Concept Introduction:

To determine how much product can be formed from a given mixture of reactants, we have to look for the reactant that is limiting; the one that runs out first and thus limits the amount of product that can form. The reactant that runs out first limiting the amount of products form is called the limiting reactant or limiting reagent.

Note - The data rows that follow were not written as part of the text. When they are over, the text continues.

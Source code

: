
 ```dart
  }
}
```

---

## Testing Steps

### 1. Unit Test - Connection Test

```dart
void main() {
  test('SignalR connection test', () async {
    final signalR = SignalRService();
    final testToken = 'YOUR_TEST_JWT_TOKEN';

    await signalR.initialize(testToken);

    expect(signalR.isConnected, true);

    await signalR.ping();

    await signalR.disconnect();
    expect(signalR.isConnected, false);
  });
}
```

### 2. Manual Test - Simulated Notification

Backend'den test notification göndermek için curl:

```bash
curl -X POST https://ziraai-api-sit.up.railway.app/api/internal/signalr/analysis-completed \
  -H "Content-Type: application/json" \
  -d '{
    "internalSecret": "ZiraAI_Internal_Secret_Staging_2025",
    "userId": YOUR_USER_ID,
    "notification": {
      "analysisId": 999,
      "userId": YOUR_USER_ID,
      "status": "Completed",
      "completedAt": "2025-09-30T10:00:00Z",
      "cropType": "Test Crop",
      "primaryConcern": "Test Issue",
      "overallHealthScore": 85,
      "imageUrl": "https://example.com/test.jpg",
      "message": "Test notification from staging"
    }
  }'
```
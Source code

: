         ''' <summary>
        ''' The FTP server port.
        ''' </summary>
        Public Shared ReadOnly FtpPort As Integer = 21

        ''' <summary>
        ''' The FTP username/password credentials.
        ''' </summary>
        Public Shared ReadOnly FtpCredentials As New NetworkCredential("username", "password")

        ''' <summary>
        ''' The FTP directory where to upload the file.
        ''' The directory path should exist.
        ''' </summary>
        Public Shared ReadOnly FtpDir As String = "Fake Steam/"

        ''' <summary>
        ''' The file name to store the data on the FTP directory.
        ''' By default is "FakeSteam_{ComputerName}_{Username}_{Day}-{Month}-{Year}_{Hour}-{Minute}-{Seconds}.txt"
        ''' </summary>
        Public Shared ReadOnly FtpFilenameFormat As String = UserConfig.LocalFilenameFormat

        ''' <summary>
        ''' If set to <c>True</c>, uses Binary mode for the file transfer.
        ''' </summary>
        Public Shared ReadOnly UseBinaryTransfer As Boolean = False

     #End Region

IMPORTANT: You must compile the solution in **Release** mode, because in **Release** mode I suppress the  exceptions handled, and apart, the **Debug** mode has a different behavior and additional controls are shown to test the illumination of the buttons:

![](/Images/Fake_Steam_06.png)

To determine limiting reactant, first we should have a balanced equation. Then we include the information in Before-Change-After table.

E.g

Balanced equation${\text{N}}_2 + 3{\text{H}}_2 \to 2\text{N}{\text{H}}_3$

Before

Change

After

Starting amounts of reactants are presented in before row. The change row represents how much of each substance reacts or is produced. The after row represents how much of each substance remain in the final reaction mixture. The ratio of the numbers in the change row has to be the same as the ratio of the coefficients in the balanced equation.

Answer to Problem 50QAP

The limiting reagent is I₂.

Mass of KI produce = $\text{19}\text{.6 }\text{g}$.

Explanation of Solution

Number of moles of K = $\frac{15.0\text{ g}}{\text{39}\text{.00 g/mol}}$ = $0.385\text{m}\text{o}\text{l}$

Number of moles of I₂ = $\frac{15.0\text{ g}}{253.8\text{ g/mol}}$ = $0.0591\text{ mol}$

Possibility I: if K runs out first

Balanced equation $2{\text{K}}_{(s)}{\text{ + I}}_2{}_{(s)}\to 2\text{K}{\text{I}}_{(s)}$

Before $0.385\text{m}\text{o}\text{l}$ $0.0591\text{ mol}$ $0$

Change $-0.385\text{m}\text{o}\text{l}$ $-0.193\text{m}\text{o}\text{l}$ $+0.385\text{m}\text{o}\text{l}$

______________________________________________________

After $0$ $\text{-0}\text{.134 }\text{m}\text{o}\text{l}$ $0.385\text{m}\text{o}\text{l}$

Possibility II: if I₂ runs out first

Balanced equation $2{\text{K}}_{(s)}{\text{ + I}}_2{}_{(s)}\to 2\text{K}{\text{I}}_{(s)}$

Before $0.385\text{m}\text{o}\text{l}$ $0.0591\text{ mol}$ $0$

Change $-0.118\text{m}\text{o}\text{l}$ $-0.0591\text{ mol}$ $+0.118\text{m}\text{o}\text{l}$

______________________________________________________

After $0.267\text{m}\text{o}\text{l}$ $0$ $0.118\text{m}\text{o}\text{l}$

According to BCA tables, K is not the limiting reactant as, to react with all the K, we need $\text{0}\text{.134 }\text{m}\text{o}\text{l}$ more I₂ than we have. If I₂ is the limiting reagent no negative results seen in the After column. So the limiting reagent is I₂.

Mass of KI produce = $0.118\text{m}\text{o}\text{l}$ × $\text{165}\text{.9 }\text{g}/\text{m}\text{o}\text{l}$ = $\text{19}\text{.6 }\text{g}$.